Sun Mar 7 17:16:06 CET 2010

Getting started with Staapl

(see also [1])

To try Staapl it's best to use the darcs version.  The PLaneT version
is not up-to-date and contains only the compiler and not the Makefiles
& examples.

These are instructions for linux.  If you try on OSX or Cygwin and it
doesn't work, drop me a line.

$ darcs get http://zwizwa.be/darcs/staapl
$ cd staapl
$ make

At this point it's possible to compile applications.  To compile the
blink-a-led try:

$ cd app
$ make blink-a-led.hex

This produces a HEX file that can be uploaded to a 18f452 chip with a
40 MHz XTAL.  To use different configuration, see the config bits in
any of the .fm files.

The simplest interactive app is 1220-8.fm which has the serial console
attached.  This is for an 18F1220 with internal osciallator.

To produce only the dictionary (and hex) do:

$ make 1220-8.dict

The .dict files are PLT Scheme modules that can be executed.  They
configure a front-end console to the binary code in the HEX file once
uploaded to the target.  If the target running, the console can be
started as:

$ mzscheme 1220-8.dict
Connected (/dev/ttyUSB0 38400)
Press ctrl-D to quit.

If you use a PicKit2 programmer and a USB serial cable on
/dev/ttyUSB0, the following method can be used to compile, upload and

$ make 1220-8.live

See app/Makefile and the .fm files for more information.

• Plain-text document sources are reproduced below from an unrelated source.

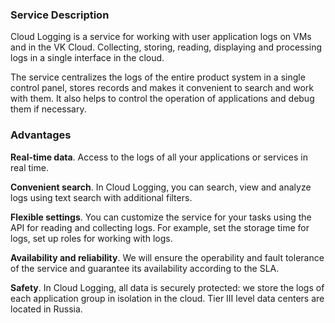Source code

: ### Service Description

Cloud Logging is a service for working with user application logs on VMs and in the VK Cloud. Collecting, storing, reading, displaying and processing logs in a single interface in the cloud.

The service centralizes the logs of the entire product system in a single control panel, stores records and makes it convenient to search and work with them. It also helps to control the operation of applications and debug them if necessary.

### Advantages

**Real-time data**. Access to the logs of all your applications or services in real time.

**Convenient search**. In Cloud Logging, you can search, view and analyze logs using text search with additional filters.

**Flexible settings**. You can customize the service for your tasks using the API for reading and collecting logs. For example, set the storage time for logs, set up roles for working with logs.

**Availability and reliability**. We will ensure the operability and fault tolerance of the service and guarantee its availability according to the SLA.

**Safety**. In Cloud Logging, all data is securely protected: we store the logs of each application group in isolation in the cloud. Tier III level data centers are located in Russia.
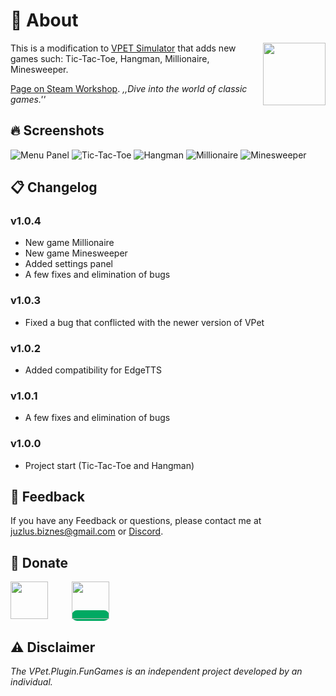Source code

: # 🤔 About
<img src="https://steamuserimages-a.akamaihd.net/ugc/2079031399340323191/5A1077997648A1B31203F2098C2F760845B2D570/?imw=268&imh=268&ima=fit&impolicy=Letterbox&imcolor=%23000000&letterbox=true" align="right" width="100px"/>

This is a modification to [VPET Simulator](https://store.steampowered.com/app/1920960/VPet/) that adds new games such: Tic-Tac-Toe, Hangman, Millionaire, Minesweeper.

 [Page on Steam Workshop](https://steamcommunity.com/sharedfiles/filedetails/?id=3027915926). _,,Dive into the world of classic games.''_

## 🔥 Screenshots

![Menu Panel](https://steamuserimages-a.akamaihd.net/ugc/2079031399340330078/1951204B092E6660F32346735FFF1AEF2619B76C/?imw=637&imh=358&ima=fit&impolicy=Letterbox&imcolor=%23000000&letterbox=true)
![Tic-Tac-Toe](https://steamuserimages-a.akamaihd.net/ugc/2079031399340330054/E4C1B253C0E8199CE206EC86AD028176A1969B3F/?imw=637&imh=358&ima=fit&impolicy=Letterbox&imcolor=%23000000&letterbox=true)
![Hangman](https://steamuserimages-a.akamaihd.net/ugc/2079031399340330062/CEB87D1C1A78651B32C90B03243EF7D24337F5FB/?imw=637&imh=358&ima=fit&impolicy=Letterbox&imcolor=%23000000&letterbox=true)
![Millionaire](https://steamuserimages-a.akamaihd.net/ugc/2079031399340330068/3EC11215540F0E50AB90813C81DD1E530603A1F4/?imw=637&imh=358&ima=fit&impolicy=Letterbox&imcolor=%23000000&letterbox=true)
![Minesweeper](https://steamuserimages-a.akamaihd.net/ugc/2079031399340330075/44172DA2E3918390724C0B15D56ECE83DB76AE76/?imw=637&imh=358&ima=fit&impolicy=Letterbox&imcolor=%23000000&letterbox=true)

## 📋 Changelog
   
### v1.0.4
- New game Millionaire
- New game Minesweeper
- Added settings panel
- A few fixes and elimination of bugs
### v1.0.3
- Fixed a bug that conflicted with the newer version of VPet
### v1.0.2
- Added compatibility for EdgeTTS
### v1.0.1
- A few fixes and elimination of bugs
### v1.0.0
- Project start (Tic-Tac-Toe and Hangman)

## 📝 Feedback

If you have any Feedback or questions, please contact me at juzlus.biznes@gmail.com or [Discord](https://discordapp.com/users/284780352042434570).


## 💝 Donate
<span>
  <a href="https://www.buymeacoffee.com/juzlus" target="_blank" alt="buymeacoffee" style="width: 40%; text-decoration: none; margin-right: 20px;">
    <img src="https://www.codehim.com/wp-content/uploads/2022/09/bmc-button-640x180.png" style="height: 60px;">
  </a>
  <a>⠀</a>
  <a href="https://buycoffee.to/juzlus" target="_blank" alt="buycoffee" style="text-decoration: none; width: 40%; background-color: rgb(0, 169, 98);border-radius: 10px;">
    <img src="https://buycoffee.to/btn/buycoffeeto-btn-primary.svg" style="height: 60px">
  </a>
</span>


## ⚠️ Disclaimer

_The VPet.Plugin.FunGames is an independent project developed by an individual._
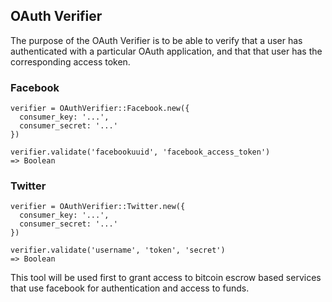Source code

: ## OAuth Verifier
  
The purpose of the OAuth Verifier is to be able to verify that a user
has authenticated with a particular OAuth application, and that that 
user has the corresponding access token.

### Facebook

    verifier = OAuthVerifier::Facebook.new({
      consumer_key: '...', 
      consumer_secret: '...'
    })
    
    verifier.validate('facebookuuid', 'facebook_access_token') 
    => Boolean

### Twitter

    verifier = OAuthVerifier::Twitter.new({
      consumer_key: '...', 
      consumer_secret: '...'
    })
    
    verifier.validate('username', 'token', 'secret') 
    => Boolean
    
This tool will be used first to grant access to bitcoin escrow based
services that use facebook for authentication and access to funds.
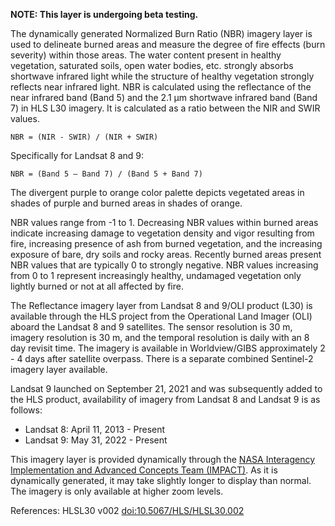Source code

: **NOTE: This layer is undergoing beta testing.**

The dynamically generated Normalized Burn Ratio (NBR) imagery layer is used to delineate burned areas and measure the degree of fire effects (burn severity) within those areas. The water content present in healthy vegetation, saturated soils, open water bodies, etc. strongly absorbs shortwave infrared light while the structure of healthy vegetation strongly reflects near infrared light. NBR is calculated using the reflectance of the near infrared band (Band 5) and the 2.1 µm shortwave infrared band (Band 7) in HLS L30 imagery. It is calculated as a ratio between the NIR and SWIR values.

`NBR = (NIR - SWIR) / (NIR + SWIR)`

Specifically for Landsat 8 and 9:

`NBR = (Band 5 – Band 7) / (Band 5 + Band 7)`

The divergent purple to orange color palette depicts vegetated areas in shades of purple and burned areas in shades of orange.

NBR values range from -1 to 1. Decreasing NBR values within burned areas indicate increasing damage to vegetation density and vigor resulting from fire, increasing presence of ash from burned vegetation, and the increasing exposure of bare, dry soils and rocky areas. Recently burned areas present NBR values that are typically 0 to strongly negative. NBR values increasing from 0 to 1 represent increasingly healthy, undamaged vegetation only lightly burned or not at all affected by fire.

The Reflectance imagery layer from Landsat 8 and 9/OLI product (L30) is available through the HLS project from the Operational Land Imager (OLI) aboard the Landsat 8 and 9 satellites. The sensor resolution is 30 m, imagery resolution is 30 m, and the temporal resolution is daily with an 8 day revisit time. The imagery is available in Worldview/GIBS approximately 2 - 4 days after satellite overpass. There is a separate combined Sentinel-2 imagery layer available.

Landsat 9 launched on September 21, 2021 and was subsequently added to the HLS product, availability of imagery from Landsat 8 and Landsat 9 is as follows:
- Landsat 8: April 11, 2013 - Present
- Landsat 9: May 31, 2022 - Present

This imagery layer is provided dynamically through the [NASA Interagency Implementation and Advanced Concepts Team (IMPACT)](https://www.earthdata.nasa.gov/about/impact). As it is dynamically generated, it may take slightly longer to display than normal. The imagery is only available at higher zoom levels.

References: HLSL30 v002 [doi:10.5067/HLS/HLSL30.002](https://doi.org/10.5067/HLS/HLSL30.002)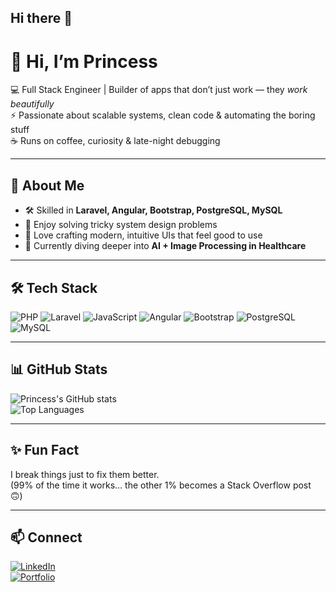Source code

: ## Hi there 👋

# 👋 Hi, I’m Princess

💻 Full Stack Engineer | Builder of apps that don’t just work — they *work beautifully*  
⚡ Passionate about scalable systems, clean code & automating the boring stuff  
☕ Runs on coffee, curiosity & late-night debugging

---

## 🚀 About Me
- 🛠 Skilled in **Laravel, Angular, Bootstrap, PostgreSQL, MySQL**  
- 🧩 Enjoy solving tricky system design problems  
- 🎨 Love crafting modern, intuitive UIs that feel good to use  
- 🌱 Currently diving deeper into **AI + Image Processing in Healthcare**  

---

## 🛠 Tech Stack
![PHP](https://img.shields.io/badge/PHP-777BB4?style=flat&logo=php&logoColor=white)
![Laravel](https://img.shields.io/badge/Laravel-FF2D20?style=flat&logo=laravel&logoColor=white)
![JavaScript](https://img.shields.io/badge/JavaScript-F7DF1E?style=flat&logo=javascript&logoColor=black)
![Angular](https://img.shields.io/badge/Angular-DD0031?style=flat&logo=angular&logoColor=white)
![Bootstrap](https://img.shields.io/badge/Bootstrap-7952B3?style=flat&logo=bootstrap&logoColor=white)
![PostgreSQL](https://img.shields.io/badge/PostgreSQL-336791?style=flat&logo=postgresql&logoColor=white)
![MySQL](https://img.shields.io/badge/MySQL-4479A1?style=flat&logo=mysql&logoColor=white)

---

## 📊 GitHub Stats
![Princess's GitHub stats](https://github-readme-stats.vercel.app/api?username=YOUR_USERNAME&show_icons=true&theme=radical)  
![Top Languages](https://github-readme-stats.vercel.app/api/top-langs/?username=YOUR_USERNAME&layout=compact&theme=radical)

---

## ✨ Fun Fact
I break things just to fix them better.  
(99% of the time it works… the other 1% becomes a Stack Overflow post 🙃)

---

## 📫 Connect
[![LinkedIn](https://img.shields.io/badge/LinkedIn-blue?style=flat&logo=linkedin)](YOUR_LINKEDIN_URL)  
[![Portfolio](https://img.shields.io/badge/Portfolio-000?style=flat&logo=firefox)](YOUR_PORTFOLIO_URL)
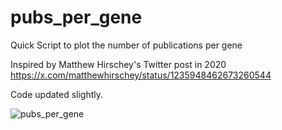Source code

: # pubs_per_gene
Quick Script to plot the number of publications per gene

Inspired by Matthew Hirschey's Twitter post in 2020
https://x.com/matthewhirschey/status/1235948462673260544

Code updated slightly. 

![pubs_per_gene](https://github.com/nikvan/pubs_per_gene/assets/11512398/120369d0-a3ed-43bb-8050-ba9c2c17f275)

Once at the console, you can execute commands and load 8-bit numbers
on the stack.  See the `words' and `commands' commands to display a
list of on-target compiled words and console commands respectively.
The `macros' command displays a list of macros that can be used inside
word definitions only.

Using standard forth syntax like

: foo 123 ;
: bar foo foo ;

you can compile and upload new word definitions into the scratch
buffer.  These are persistent: they go into Flash memory.

The scratch buffer is emptied whenever the console is started to make
sure the state is predictable.  The `empty' command does the same, but
it does not clean the dictionary.

Definitions can be placed in a file and loaded into the scratch buffer

load /tmp/definitions.f

It is possible to develop a small application like this by simply
leaving the last uploaded version on the target.  However for larger
applications it is better to use the forth module (.fm) approach to
build a new kernel that can be compiled to HEX file.